▶ [ASSIGNMENT]: Line count for "Nats": say how many lines of the data contain it, with no other text.

Start of MATERIAL SHOWN

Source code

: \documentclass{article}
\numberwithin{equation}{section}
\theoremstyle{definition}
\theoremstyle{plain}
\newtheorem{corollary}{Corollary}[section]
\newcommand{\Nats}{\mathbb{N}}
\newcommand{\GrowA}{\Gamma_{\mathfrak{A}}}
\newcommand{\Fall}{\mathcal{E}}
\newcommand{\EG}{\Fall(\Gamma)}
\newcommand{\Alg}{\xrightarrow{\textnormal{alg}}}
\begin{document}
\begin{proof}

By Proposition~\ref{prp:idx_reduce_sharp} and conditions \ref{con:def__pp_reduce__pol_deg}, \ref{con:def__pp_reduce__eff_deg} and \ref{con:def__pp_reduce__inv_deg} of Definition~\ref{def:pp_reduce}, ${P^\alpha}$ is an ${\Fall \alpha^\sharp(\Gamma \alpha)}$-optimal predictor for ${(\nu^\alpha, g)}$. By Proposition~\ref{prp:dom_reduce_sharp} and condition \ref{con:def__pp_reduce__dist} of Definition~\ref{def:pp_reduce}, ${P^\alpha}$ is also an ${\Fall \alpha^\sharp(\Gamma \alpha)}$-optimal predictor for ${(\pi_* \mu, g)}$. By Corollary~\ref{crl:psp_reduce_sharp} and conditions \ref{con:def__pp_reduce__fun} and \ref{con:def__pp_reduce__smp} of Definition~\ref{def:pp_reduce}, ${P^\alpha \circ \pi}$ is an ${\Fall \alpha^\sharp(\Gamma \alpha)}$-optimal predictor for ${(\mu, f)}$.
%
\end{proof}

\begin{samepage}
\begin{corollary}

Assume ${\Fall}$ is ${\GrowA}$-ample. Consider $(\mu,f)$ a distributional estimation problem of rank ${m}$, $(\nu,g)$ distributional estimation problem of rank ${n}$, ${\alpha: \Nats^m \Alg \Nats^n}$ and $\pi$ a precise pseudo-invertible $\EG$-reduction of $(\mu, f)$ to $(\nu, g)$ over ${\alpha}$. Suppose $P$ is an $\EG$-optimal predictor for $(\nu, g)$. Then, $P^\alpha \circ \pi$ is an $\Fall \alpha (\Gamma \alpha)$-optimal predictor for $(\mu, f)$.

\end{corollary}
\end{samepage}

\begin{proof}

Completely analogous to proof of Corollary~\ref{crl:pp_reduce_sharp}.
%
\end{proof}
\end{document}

End of MATERIAL SHOWN
Start of MATERIAL SHOWN

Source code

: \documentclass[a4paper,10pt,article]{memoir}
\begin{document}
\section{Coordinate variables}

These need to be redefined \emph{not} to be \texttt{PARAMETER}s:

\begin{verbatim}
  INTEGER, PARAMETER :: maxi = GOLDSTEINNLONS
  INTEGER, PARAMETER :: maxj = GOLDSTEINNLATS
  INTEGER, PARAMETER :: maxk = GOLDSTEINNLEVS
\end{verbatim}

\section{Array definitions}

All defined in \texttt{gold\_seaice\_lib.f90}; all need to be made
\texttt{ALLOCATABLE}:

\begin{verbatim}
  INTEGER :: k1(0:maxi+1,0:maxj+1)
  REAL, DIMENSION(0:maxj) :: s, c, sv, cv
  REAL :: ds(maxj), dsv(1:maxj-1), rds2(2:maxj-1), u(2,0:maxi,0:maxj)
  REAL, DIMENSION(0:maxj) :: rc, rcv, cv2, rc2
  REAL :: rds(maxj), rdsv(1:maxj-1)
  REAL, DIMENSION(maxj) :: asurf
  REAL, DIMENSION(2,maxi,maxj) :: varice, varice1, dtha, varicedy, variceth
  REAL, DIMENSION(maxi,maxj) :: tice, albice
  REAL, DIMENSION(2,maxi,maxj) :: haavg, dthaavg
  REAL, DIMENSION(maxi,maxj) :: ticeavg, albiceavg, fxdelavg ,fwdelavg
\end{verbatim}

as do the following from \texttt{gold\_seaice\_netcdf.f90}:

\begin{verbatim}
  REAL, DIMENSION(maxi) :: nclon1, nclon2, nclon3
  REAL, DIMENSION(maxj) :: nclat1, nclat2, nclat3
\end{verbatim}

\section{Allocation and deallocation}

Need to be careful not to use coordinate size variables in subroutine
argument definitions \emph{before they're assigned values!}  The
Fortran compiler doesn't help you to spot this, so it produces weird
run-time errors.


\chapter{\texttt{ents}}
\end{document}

End of MATERIAL SHOWN

▶ [RESULT OF THE EXERCISE]: 2